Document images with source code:
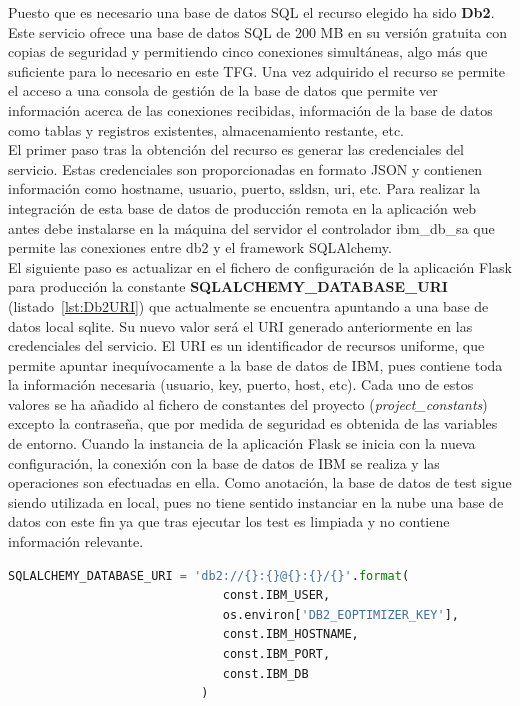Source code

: Puesto que es necesario una base de datos SQL el recurso elegido ha sido \textbf{Db2}. Este servicio ofrece una base de datos SQL de 200 MB en su versión gratuita con copias de seguridad y permitiendo cinco conexiones simultáneas, algo más que suficiente para lo necesario en este \gls{TFG}. Una vez adquirido el recurso se permite el acceso a una consola de gestión de la base de datos que permite ver información acerca de las conexiones recibidas, información de la base de datos como tablas y registros existentes, almacenamiento restante, etc.\\El primer paso tras la obtención del recurso es generar las credenciales del servicio. Estas credenciales son proporcionadas en formato \gls{JSON} y contienen información como hostname, usuario, puerto, ssldsn, uri, etc. Para realizar la integración de esta base de datos de producción remota en la aplicación web antes debe instalarse en la máquina del servidor el controlador ibm\_db\_sa que permite las conexiones entre db2 y el framework SQLAlchemy.\\El siguiente paso es actualizar en el fichero de configuración de la aplicación Flask para producción la constante \textbf{SQLALCHEMY\_DATABASE\_URI} (listado~\ref{lst:Db2URI}) que actualmente se encuentra apuntando a una base de datos local sqlite. Su nuevo valor será el URI generado anteriormente en las credenciales del servicio. El URI es un identificador de recursos uniforme, que permite apuntar inequívocamente a la base de datos de IBM, pues contiene toda la información necesaria (usuario, key, puerto, host, etc). Cada uno de estos valores se ha añadido al fichero de constantes del proyecto (\textit{project\_constants}) excepto la contraseña, que por medida de seguridad es obtenida de las variables de entorno. Cuando la instancia de la aplicación Flask se inicia con la nueva configuración, la conexión con la base de datos de IBM se realiza y las operaciones son efectuadas en ella. Como anotación, la base de datos de test sigue siendo utilizada en local, pues no tiene sentido instanciar en la nube una base de datos con este fin ya que tras ejecutar los test es limpiada y no contiene información relevante.\\
\begin{lstlisting}[language=Python,float=ht,numbers=none,caption={URI de Db2 para SQLAlchemy en \textit{prod\_config}},label={lst:Db2URI}]
SQLALCHEMY_DATABASE_URI = 'db2://{}:{}@{}:{}/{}'.format(
                              const.IBM_USER,
                              os.environ['DB2_EOPTIMIZER_KEY'],
                              const.IBM_HOSTNAME,
                              const.IBM_PORT,
                              const.IBM_DB
                           )
\end{lstlisting}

• HOW TO COMPLETE THIS TASK: Find the lines above that contain "lstlisting" and report their number, without comment.

• THE ANSWER: 2